The tutorial is divided into two parts:

*   **Part 1: Feature Engineering with LanceDB and Geneva**: In this part, we'll focus on the crucial process of feature engineering. We'll use LanceDB and its Geneva feature engineering framework to enrich our data with meaningful features that will power our search engine.

*   **Part 2: Inference and Retrieval with LanceDB**: In this part, we'll build the inference and retrieval pipeline that uses the features we engineered in Part 1 to provide a powerful and intuitive search experience. We'll cover query routing, hybrid search, and reranking to build a state-of-the-art search engine. 

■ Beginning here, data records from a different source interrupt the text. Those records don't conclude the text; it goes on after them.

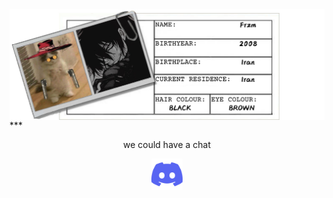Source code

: <img src='https://raw.githubusercontent.com/Fr-zm/Fr-zm/refs/heads/main/readme/header.png' align="left">
***
<p align="center">we could have a chat</p>
<p align="center">
  <a href="https://discord.com/users/frzm" target="_blank">
    <img src="https://raw.githubusercontent.com/Fr-zm/Fr-zm/refs/heads/main/readme/discord.png" alt="Discord" width="50">
  </a>
</p>
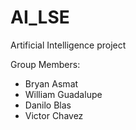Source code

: # AI_LSE
Artificial Intelligence project

Group Members: 

- Bryan Asmat 
- William Guadalupe
- Danilo Blas
- Victor Chavez 
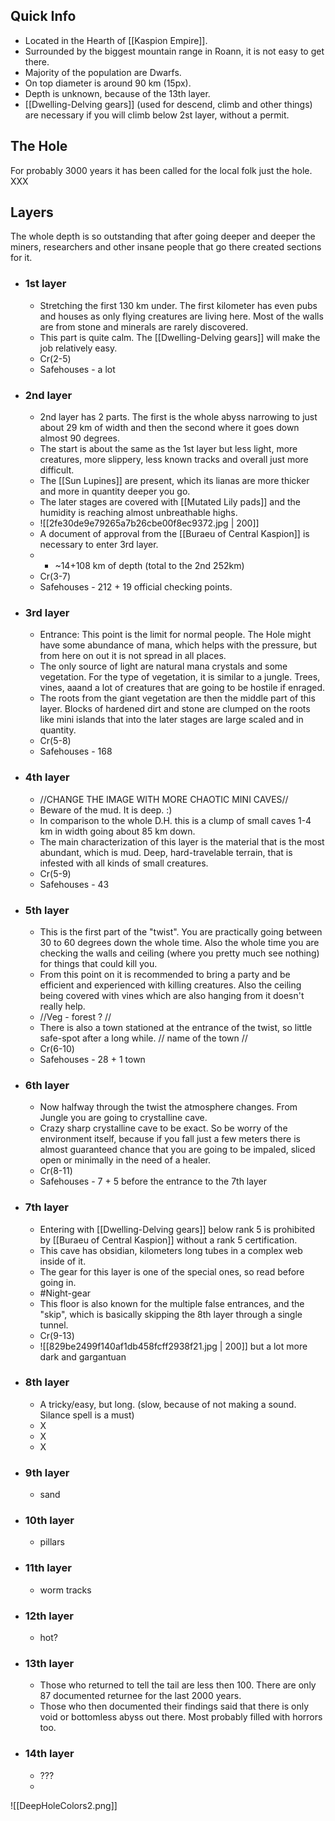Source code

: ## Quick Info
- Located in the Hearth of [[Kaspion Empire]]. 
- Surrounded by the biggest mountain range in Roann, it is not easy to get there. 
- Majority of the population are Dwarfs.
- On top diameter is around 90 km (15px).
- Depth is unknown, because of the 13th layer.
- [[Dwelling-Delving gears]] (used for descend, climb and other things) are necessary if you will climb below 2st layer, without a permit.
## The Hole
For probably 3000 years it has been called for the local folk just the hole. XXX

## Layers
The whole depth is so outstanding that after going deeper and deeper the miners, researchers and other insane people that go there created sections for it.
- ### 1st layer
	- Stretching the first 130 km under. The first kilometer has even pubs and houses as only flying creatures are living here. Most of the walls are from stone and minerals are rarely discovered.
	- This part is quite calm. The [[Dwelling-Delving gears]] will make the job relatively easy.
	- Cr(2-5)
	- Safehouses - a lot
- ### 2nd layer
	- 2nd layer has 2 parts. The first is the whole abyss narrowing to just about 29 km of width and then the second where it goes down almost 90 degrees.
	- The start is about the same as the 1st layer but less light, more creatures, more slippery, less known tracks and overall just more difficult.
	- The [[Sun Lupines]] are present, which its lianas are more thicker and more in quantity deeper you go.
	- The later stages are covered with [[Mutated Lily pads]] and the humidity is reaching almost unbreathable highs.
	- ![[2fe30de9e79265a7b26cbe00f8ec9372.jpg | 200]]
	- A document of approval from the [[Buraeu of Central Kaspion]] is necessary to enter 3rd layer.
	- + ~14+108 km of depth (total to the 2nd 252km)
	- Cr(3-7)
	- Safehouses - 212 + 19 official checking points.
- ### 3rd layer
	- Entrance: This point is the limit for normal people. The Hole might have some abundance of mana, which helps with the pressure, but from here on out it is not spread in all places. 
	- The only source of light are natural mana crystals and some vegetation. For the type of vegetation, it is similar to a jungle. Trees, vines, aaand a lot of creatures that are going to be hostile if enraged.
	- The roots from the giant vegetation are then the middle part of this layer. Blocks of hardened dirt and stone are clumped on the roots like mini islands that into the later stages are large scaled and in quantity. 
	- Cr(5-8)
	- Safehouses - 168
- ### 4th layer
	- //CHANGE THE IMAGE WITH MORE CHAOTIC MINI CAVES//
	- Beware of the mud. It is deep. :)
	- In comparison to the whole D.H. this is a clump of small caves 1-4 km in width going about 85 km down.
	- The main characterization of this layer is the material that is the most abundant, which is mud. Deep, hard-travelable terrain, that is infested with all kinds of small creatures.
	- Cr(5-9)
	- Safehouses - 43
- ### 5th layer
	- This is the first part of the "twist". You are practically going between 30 to 60 degrees down the whole time. Also the whole time you are checking the walls and ceiling (where you pretty much see nothing) for things that could kill you.
	- From this point on it is recommended to bring a party and be efficient and experienced with killing creatures. Also the ceiling being covered with vines which are also hanging from it doesn't really help.
	- //Veg - forest ? //
	- There is also a town stationed at the entrance of the twist, so little safe-spot after a long while. // name of the town //
	- Cr(6-10)
	- Safehouses - 28 + 1 town
- ### 6th layer
	- Now halfway through the twist the atmosphere changes. From Jungle you are going to crystalline cave.
	- Crazy sharp crystalline cave to be exact. So be worry of the environment itself, because if you fall just a few meters there is almost guaranteed chance that you are going to be impaled, sliced open or minimally in the need of a healer.
	- Cr(8-11)
	- Safehouses - 7 + 5 before the entrance to the 7th layer
- ### 7th layer
	- Entering with [[Dwelling-Delving gears]] below rank 5 is prohibited by [[Buraeu of Central Kaspion]] without a rank 5 certification.
	- This cave has obsidian, kilometers long tubes in a complex web inside of it. 
	- The gear for this layer is one of the special ones, so read before going in.
	- #Night-gear
	- This floor is also known for the multiple false entrances, and the "skip", which is basically skipping the 8th layer through a single tunnel.
	- Cr(9-13)
	- ![[829be2499f140af1db458fcff2938f21.jpg | 200]]  but a lot more dark and gargantuan 
- ### 8th layer
	- A tricky/easy, but long. (slow, because of not making a sound. Silance spell is a must)
	- X
	- X
	- X
- ### 9th layer
	- sand
- ### 10th layer
	- pillars 
- ### 11th layer
	- worm tracks
- ### 12th layer
	- hot?
- ### 13th layer
	- Those who returned to tell the tail are less then 100. There are only 87 documented returnee for the last 2000 years.
	- Those who then documented their findings said that there is only void or bottomless abyss out there. Most probably filled with horrors too.
- ### 14th layer
	- ???
	- 

![[DeepHoleColors2.png]]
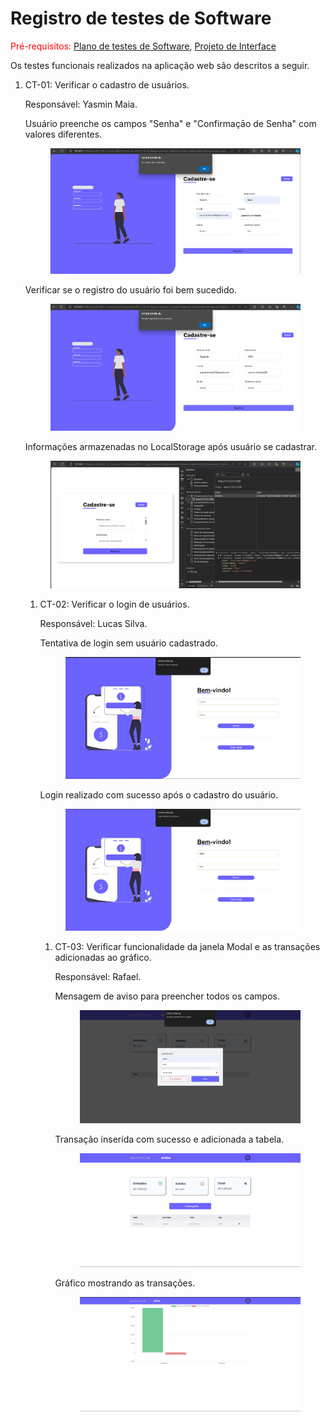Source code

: # Registro de testes de Software

<span style="color:red">Pré-requisitos: <a href="https://github.com/ICEI-PUC-Minas-PMV-ADS/pmv-ads-2024-1-e1-proj-web-t10-pmv-ads-2024-1-e1-proj-financeiro/blob/main/documentos/07-Plano_de_Testes_de_Software.md"> Plano de testes de Software</a></span>, <a href="https://github.com/ICEI-PUC-Minas-PMV-ADS/pmv-ads-2024-1-e1-proj-web-t10-pmv-ads-2024-1-e1-proj-financeiro/blob/main/documentos/04-Projeto_de_Interface.md"> Projeto de Interface</a>

Os testes funcionais realizados na aplicação web são descritos a seguir.

<ol>
  <li>CT-01: Verificar o cadastro de usuários.

Responsável: Yasmin Maia.

<p>Usuário preenche os campos "Senha" e "Confirmaçāo de Senha" com valores diferentes.</p>

<figure> 
  <img src="/documentos/img/Validação_senha.png">
  <figcaption> 
</figure>

<p>Verificar se o registro do usuário foi bem sucedido.</p>
<figure> 
  <img src="/documentos/img/Validação_registro.png">
  <figcaption> 
</figure>

<p>Informações armazenadas no LocalStorage após usuário se cadastrar.</p>
<figure> 
  <img src="/documentos/img/localStorage_Cadastro.png">
  <figcaption> 
</figure>

<ol>
  <li>CT-02: Verificar o login de usuários.

Responsável: Lucas Silva.

<p>Tentativa de login sem usuário cadastrado.</p>
<figure> 
  <img src="./img/tentativaLogin.jpg">
  <figcaption> 
</figure>

<p>Login realizado com sucesso após o cadastro do usuário.</p>
<figure> 
  <img src="./img/tela-login-teste.jpg">
  <figcaption> 
</figure>

<ol>
  <li>CT-03: Verificar funcionalidade da janela Modal e as transações adicionadas ao gráfico.

Responsável: Rafael.

<p>Mensagem de aviso para preencher todos os campos.</p>
<figure> 
  <img src="./img/JanelaModal.jpg">
  <figcaption> 
</figure>

<p>Transação inserida com sucesso e adicionada a tabela.</p>
<figure> 
  <img src="./img/TransaçãoAdicionada.jpg">
  <figcaption> 
</figure>

<p>Gráfico mostrando as transações.</p>
<figure> 
  <img src="./img/TransaçõesEmGrafico.jpg">
  <figcaption> 
</figure>
</li>
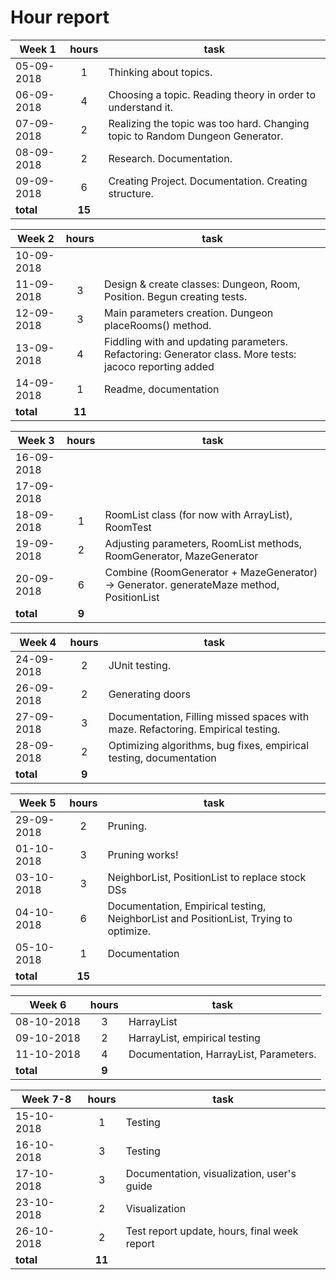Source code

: # Hour report


| Week 1     | hours | task                                                                          |
|------------|:-----:|-------------------------------------------------------------------------------|
| 05-09-2018 | 1     | Thinking about topics.                                                        |
| 06-09-2018 | 4     | Choosing a topic. Reading theory in order to understand it.                   |
| 07-09-2018 | 2     | Realizing the topic was too hard. Changing topic to Random Dungeon Generator. |
| 08-09-2018 | 2     | Research. Documentation.                                                      |
| 09-09-2018 | 6     | Creating Project. Documentation. Creating structure.                          |
| __total__  | __15__ |      |



| Week 2     | hours | task |
|------------|:-----:|-------------------------------------------------------------------------------|
| 10-09-2018 |       |      |
| 11-09-2018 | 3     | Design & create classes: Dungeon, Room, Position. Begun creating tests.  |
| 12-09-2018 | 3     | Main parameters creation. Dungeon placeRooms() method.     |
| 13-09-2018 | 4     | Fiddling with and updating parameters. Refactoring: Generator class. More tests: jacoco reporting added  |
| 14-09-2018 | 1     | Readme, documentation     |
| __total__ | __11__     |      |


| Week 3     | hours | task                                                                          |
|------------|:-----:|-------------------------------------------------------------------------------|
| 16-09-2018 |      |                                                     |
| 17-09-2018 |      |                    |
| 18-09-2018 | 1     | RoomList class (for now with ArrayList), RoomTest  |
| 19-09-2018 | 2     | Adjusting parameters, RoomList methods, RoomGenerator, MazeGenerator          |
| 20-09-2018 | 6     | Combine (RoomGenerator + MazeGenerator) -> Generator. generateMaze method, PositionList    |
| __total__  | __9__ |      |


| Week 4     | hours | task                                                                          |
|------------|:-----:|-------------------------------------------------------------------------------|
| 24-09-2018 | 2     | JUnit testing.                                                        |
| 26-09-2018 | 2     | Generating doors                   |
| 27-09-2018 | 3     | Documentation, Filling missed spaces with maze. Refactoring. Empirical testing. |
| 28-09-2018 | 2     | Optimizing algorithms, bug fixes, empirical testing, documentation         |
| __total__  | __9__ |      |


| Week 5     | hours | task                                                                          |
|------------|:-----:|-------------------------------------------------------------------------------|
| 29-09-2018 | 2     | Pruning.                                                        |
| 01-10-2018 | 3     | Pruning works!                   |
| 03-10-2018 | 3     | NeighborList, PositionList to replace stock DSs |
| 04-10-2018 | 6     | Documentation, Empirical testing, NeighborList and PositionList, Trying to optimize.        |
| 05-10-2018 | 1     | Documentation         |
| __total__  | __15__ |      |

| Week 6     | hours | task                                                                          |
|------------|:-----:|-------------------------------------------------------------------------------|
| 08-10-2018 | 3     | HarrayList                |
| 09-10-2018 | 2     | HarrayList, empirical testing |
| 11-10-2018 | 4   | Documentation, HarrayList, Parameters.        |
| __total__  | __9__ |      |

| Week 7-8     | hours | task                                                                          |
|------------|:-----:|-------------------------------------------------------------------------------|
| 15-10-2018 | 1     | Testing                |
| 16-10-2018 | 3     | Testing |
| 17-10-2018 | 3   | Documentation, visualization, user's guide        |
| 23-10-2018 | 2  | Visualization |
| 26-10-2018 | 2  | Test report update, hours, final week report |
| __total__  | __11__ |      |
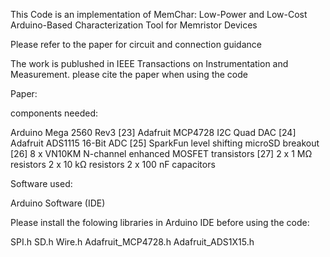 This Code is an implementation of MemChar: Low-Power and Low-Cost Arduino-‎Based Characterization Tool for Memristor ‎Devices

Please refer to the paper for circuit and connection guidance

The work is publushed in IEEE Transactions on Instrumentation and Measurement. please cite the paper when using the code 

Paper: 


components needed: 

Arduino Mega 2560 Rev3 [23]‎
Adafruit MCP4728 I2C Quad DAC [24]‎
Adafruit ADS1115 16-Bit ADC [25]‎
SparkFun level shifting microSD breakout [26]‎
‎8 x VN10KM N-channel enhanced MOSFET ‎transistors [27]‎
‎2 x 1 MΩ resistors
‎2 x 10 kΩ resistors
‎2 x 100 nF capacitors


Software used: 

Arduino Software (IDE)

Please install the folowing libraries in Arduino IDE before using the code:

SPI.h
SD.h
Wire.h
Adafruit_MCP4728.h
Adafruit_ADS1X15.h
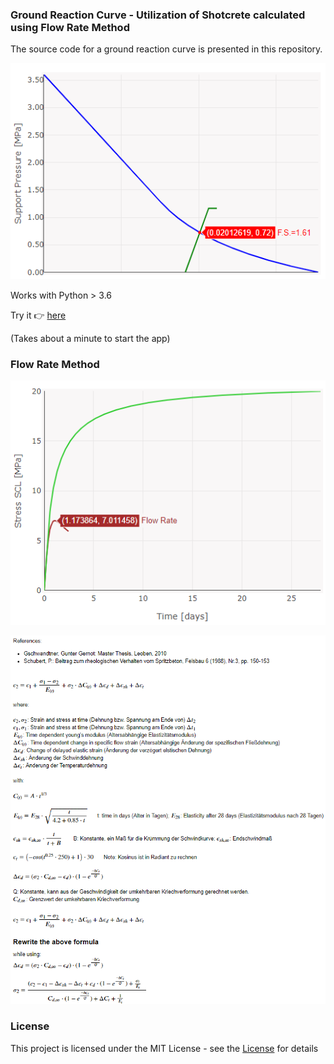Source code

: ### Ground Reaction Curve - Utilization of Shotcrete calculated using Flow Rate Method

The source code for a ground reaction curve is presented in this repository.

![Ground_curve](https://github.com/onurkoc/ground-curve/blob/master/images/Ground-curve_new.png)

Works with Python > 3.6

Try it :point_right: [here](https://ground-curve.onrender.com)

(Takes about a minute to start the app)

### Flow Rate Method

![Flow_rate](https://github.com/onurkoc/ground-curve/blob/master/images/Flow_rate_pic.png)

![Flow Rate](https://github.com/onurkoc/ground-curve/blob/master/images/flow_rate_formula.png)

### License
This project is licensed under the MIT License - see the [License](https://github.com/onurkoc/ground-curve/blob/master/LICENSE) for details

## Part 1: Feature Engineering with LanceDB and Geneva

This notebook is the first part of our tutorial on building an advanced product search engine. In this part, we will focus on the crucial process of feature engineering. We'll start with a raw dataset of fashion products, and ingest it in LanceDB. We'll then use Geneva to enrich our data with meaningful features that will power our search engine.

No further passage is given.